The current licensed term for Watts Bar, Unit 1, ends at midnight on November 9, 2035. This is 40 years from the date when the LPOL was issuedNovember 9, 1995. In the LPOL, the licensee was only authorized to operate the plant up to 170 megawatts thermal (i.e., 5 percent of 3,411 megawatts). On February 7, 1996, the NRC issued FOL NPF-90 to allow the licensee to operate Watts Bar, Unit 1, up to 100-percent rated power or 3,411 megawatts thermal, with an expiration date of midnight on November 9, 2035. Thus, the 40-year license term began with issuance of an LPOL and a separate FPOL was issued, which makes the situation within the scope of the Commissions approval in the SRM for SECY-98-296.

In addition to the guidance cited above, the following NRC regulations were considered in the NRC staffs review of the LAR:

The regulation at 10 CFR 50.55a, Codes and standards, requires that systems and components of boiling and pressurized water-cooled nuclear power reactors must meet the requirements of the American Society of Mechanical Engineers (ASME) Boiler and Pressure Vessel Code and the ASME Operation and Maintenance Code, as specified paragraph (b) of the regulation, except the NRC has granted relief in accordance with 10 CFR 50.55a paragraphs (f)(6), (g)(6), or authorized alternatives in accordance with 10 CFR 50.55a(z).

The regulation at 10 CFR 50.61, Fracture toughness requirements for protection against pressurized thermal shock events, requires pressurized-water reactors to project reference temperature at the end of license (RTPTS) to satisfy pressurized thermal shock (PTS) screening criteria thereby the fracture toughness of the reactor vessel is maintained below the threshold throughout the operating life of the reactor vessel.

Appendix A, General Design Criteria [GDC] for Nuclear Power Plants, to 10 CFR Part 50, Domestic Licensing of Production and Utilization Facilities, establishes the minimum requirements for the principal design criteria for water-cooled nuclear power plants. The principal design criteria establish the necessary design, fabrication, construction, testing, and performance requirements for structures, systems, and components important to safety.

According to section 3.1.1 of the Watts Bar Dual-Unit Updated Final Safety Analysis Report (UFSAR), the plant was designed to meet the intent of the Proposed General Design Criteria for Nuclear Power Plant Construction Permits, published in July 1967. The Watts Bar construction permits were issued in January 1973. The Watts Bar plant, in general, meets the intent of the NRC GDC published as Appendix A to 10 CFR Part 50 in July 1971, as discussed in UFSAR section 3.1.2 (ML23346A225).

The regulation at 10 CFR Part 50, Appendix B, Quality Assurance Criteria for Nuclear Power Plants and Fuel Reprocessing Plants, provides the requirements for a quality assurance program.

The regulation at 10 CFR Part 50, Appendix G, Fracture Toughness Requirements, specifies the fracture toughness requirements for ferritic materials of pressure retaining components of the reactor coolant pressure boundary, including reactor pressure vessels (RPVs).

The regulation at 10 CFR Part 50, Appendix H, Reactor Vessel Material Surveillance Program Requirements, specifies the requirements to monitor changes in the fracture toughness properties of ferritic materials in the RPV.

The regulation at 10 CFR 50.49, Environmental qualification of electric equipment important to safety for nuclear power plants, specifies the requirements for establishing a program for qualifying electrical equipment.

3.0 TECHNICAL EVALUATION

The sections below provide the NRC staffs technical evaluation of the safety issues associated with the proposed amendment, which would add 90 days to the license duration.
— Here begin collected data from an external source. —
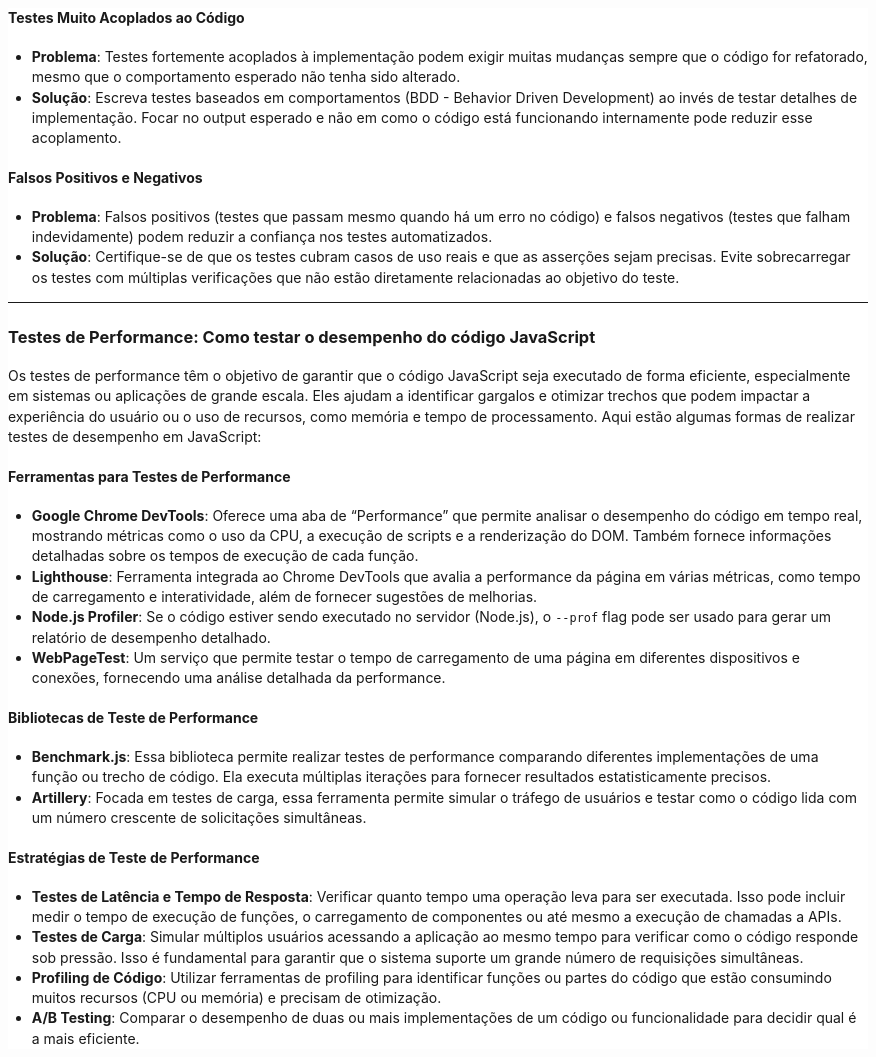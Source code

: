 #### Testes Muito Acoplados ao Código

- **Problema**: Testes fortemente acoplados à implementação podem exigir muitas mudanças sempre que o código for refatorado, mesmo que o comportamento esperado não tenha sido alterado.
- **Solução**: Escreva testes baseados em comportamentos (BDD - Behavior Driven Development) ao invés de testar detalhes de implementação. Focar no output esperado e não em como o código está funcionando internamente pode reduzir esse acoplamento.

#### Falsos Positivos e Negativos

- **Problema**: Falsos positivos (testes que passam mesmo quando há um erro no código) e falsos negativos (testes que falham indevidamente) podem reduzir a confiança nos testes automatizados.
- **Solução**: Certifique-se de que os testes cubram casos de uso reais e que as asserções sejam precisas. Evite sobrecarregar os testes com múltiplas verificações que não estão diretamente relacionadas ao objetivo do teste.

---

### Testes de Performance: Como testar o desempenho do código JavaScript

Os testes de performance têm o objetivo de garantir que o código JavaScript seja executado de forma eficiente, especialmente em sistemas ou aplicações de grande escala. Eles ajudam a identificar gargalos e otimizar trechos que podem impactar a experiência do usuário ou o uso de recursos, como memória e tempo de processamento. Aqui estão algumas formas de realizar testes de desempenho em JavaScript:

#### Ferramentas para Testes de Performance

- **Google Chrome DevTools**: Oferece uma aba de “Performance” que permite analisar o desempenho do código em tempo real, mostrando métricas como o uso da CPU, a execução de scripts e a renderização do DOM. Também fornece informações detalhadas sobre os tempos de execução de cada função.
- **Lighthouse**: Ferramenta integrada ao Chrome DevTools que avalia a performance da página em várias métricas, como tempo de carregamento e interatividade, além de fornecer sugestões de melhorias.
- **Node.js Profiler**: Se o código estiver sendo executado no servidor (Node.js), o `--prof` flag pode ser usado para gerar um relatório de desempenho detalhado.
- **WebPageTest**: Um serviço que permite testar o tempo de carregamento de uma página em diferentes dispositivos e conexões, fornecendo uma análise detalhada da performance.

#### Bibliotecas de Teste de Performance

- **Benchmark.js**: Essa biblioteca permite realizar testes de performance comparando diferentes implementações de uma função ou trecho de código. Ela executa múltiplas iterações para fornecer resultados estatisticamente precisos.
- **Artillery**: Focada em testes de carga, essa ferramenta permite simular o tráfego de usuários e testar como o código lida com um número crescente de solicitações simultâneas.

#### Estratégias de Teste de Performance

- **Testes de Latência e Tempo de Resposta**: Verificar quanto tempo uma operação leva para ser executada. Isso pode incluir medir o tempo de execução de funções, o carregamento de componentes ou até mesmo a execução de chamadas a APIs.
- **Testes de Carga**: Simular múltiplos usuários acessando a aplicação ao mesmo tempo para verificar como o código responde sob pressão. Isso é fundamental para garantir que o sistema suporte um grande número de requisições simultâneas.
- **Profiling de Código**: Utilizar ferramentas de profiling para identificar funções ou partes do código que estão consumindo muitos recursos (CPU ou memória) e precisam de otimização.
- **A/B Testing**: Comparar o desempenho de duas ou mais implementações de um código ou funcionalidade para decidir qual é a mais eficiente.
The licensee has not requested any physical changes to the design features or operation of Watts Bar, Unit 1, nor has it requested any changes to any programs.

The NRC staff reviewed the impact that the proposed extension of the operating license will have on the RPV, structures, mechanical equipment, electrical equipment, and quality assurance and maintenance programs. The NRC staffs evaluation is consistent with the approach used for the Grand Gulf amendment in the attachment to SECY-98-296. The main safety issues being evaluated are any effects of aging on plant systems, structures, and components and neutron fluence on the RPV during the period that the license would be extended.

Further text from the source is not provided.